I think another important thing to note here is that the project was not as active for some years, so folks perhaps got used to ultimate stability. Anyway, I'm all for providing reasonable migration paths when it's reasonable to do so, but the meaning of reasonable is what I expect we may have challenges agreeing on (not just you and me, but the overall LLVM/libc++ community and its downstream users).

rnk added a comment.Nov 23 2022, 12:10 PM

I think the currently proposed approach in D138596 handles that -- you basically get a deprecation warning that can be turned off via the usual deprecation-removal mechanism, and then roughly one year from now, this becomes a hard error. I think this is very close to what you mention, unless I am misunderstanding something. Please let me know if D138596 doesn't solve your problem.

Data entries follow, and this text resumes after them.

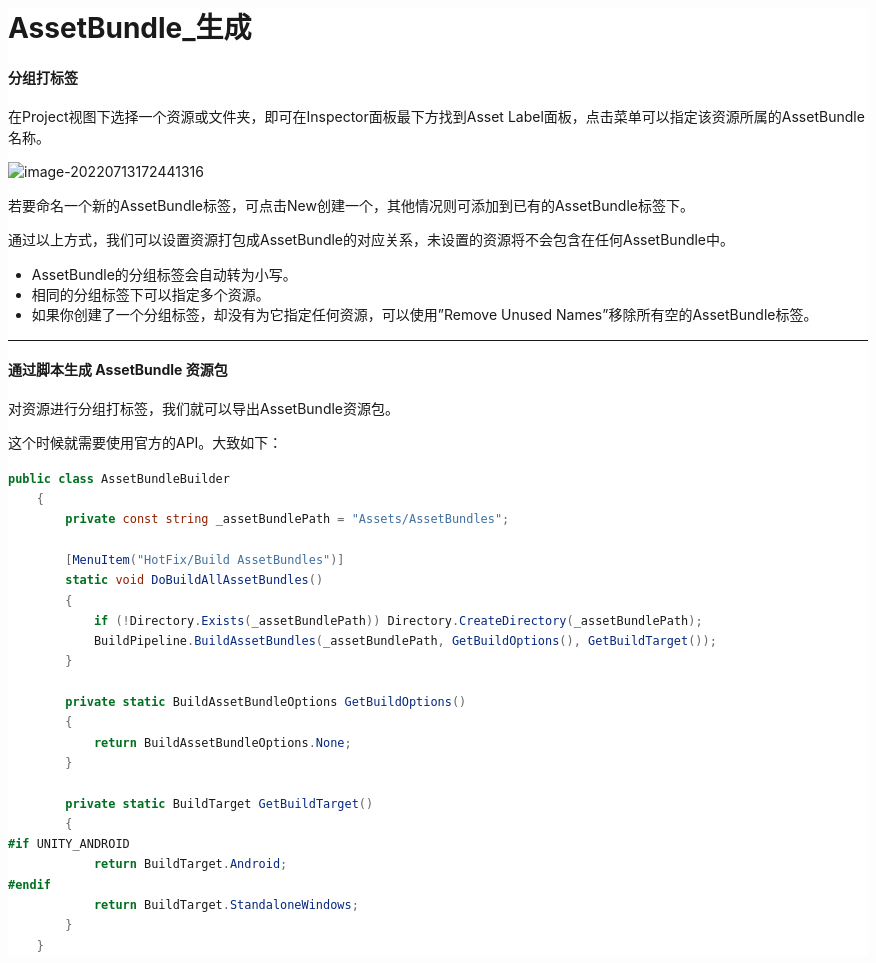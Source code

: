 # AssetBundle_生成

#### 分组打标签

在Project视图下选择一个资源或文件夹，即可在Inspector面板最下方找到Asset Label面板，点击菜单可以指定该资源所属的AssetBundle名称。

![image-20220713172441316](https://raw.githubusercontent.com/GameDevTurbo/ResHub/main/picGoGoGo/image-20220713172441316.png)　

若要命名一个新的AssetBundle标签，可点击New创建一个，其他情况则可添加到已有的AssetBundle标签下。

通过以上方式，我们可以设置资源打包成AssetBundle的对应关系，未设置的资源将不会包含在任何AssetBundle中。

- AssetBundle的分组标签会自动转为小写。
- 相同的分组标签下可以指定多个资源。
- 如果你创建了一个分组标签，却没有为它指定任何资源，可以使用”Remove Unused Names”移除所有空的AssetBundle标签。



---



#### 通过脚本生成 AssetBundle 资源包

对资源进行分组打标签，我们就可以导出AssetBundle资源包。

这个时候就需要使用官方的API。大致如下：

```c#
public class AssetBundleBuilder
    {
        private const string _assetBundlePath = "Assets/AssetBundles";

        [MenuItem("HotFix/Build AssetBundles")]
        static void DoBuildAllAssetBundles()
        {
            if (!Directory.Exists(_assetBundlePath)) Directory.CreateDirectory(_assetBundlePath);
            BuildPipeline.BuildAssetBundles(_assetBundlePath, GetBuildOptions(), GetBuildTarget());
        }

        private static BuildAssetBundleOptions GetBuildOptions()
        {
            return BuildAssetBundleOptions.None;
        }

        private static BuildTarget GetBuildTarget()
        {
#if UNITY_ANDROID
            return BuildTarget.Android;
#endif
            return BuildTarget.StandaloneWindows;
        }
    }
```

Thanks, that sounds good to me.

I think another important thing to note here is that the project was not as active for some years, so folks perhaps got used to ultimate stability. Anyway, I'm all for providing reasonable migration paths when it's reasonable to do so, but the meaning of reasonable is what I expect we may have challenges agreeing on (not just you and me, but the overall LLVM/libc++ community and its downstream users).

Sounds like we're on the same page. I agree, the definition of "reasonable" is subjective and hard to know ahead of time, and I don't expect everyone to always agree. I'm satisfied as long as folks are willing to compromise from time to time and work together.

This broke some existing cases using std::basic_string_view<std::byte> and the like.

Sounds like we're on the same page. I agree, the definition of "reasonable" is subjective and hard to know ahead of time, and I don't expect everyone to always agree. I'm satisfied as long as folks are willing to compromise from time to time and work together.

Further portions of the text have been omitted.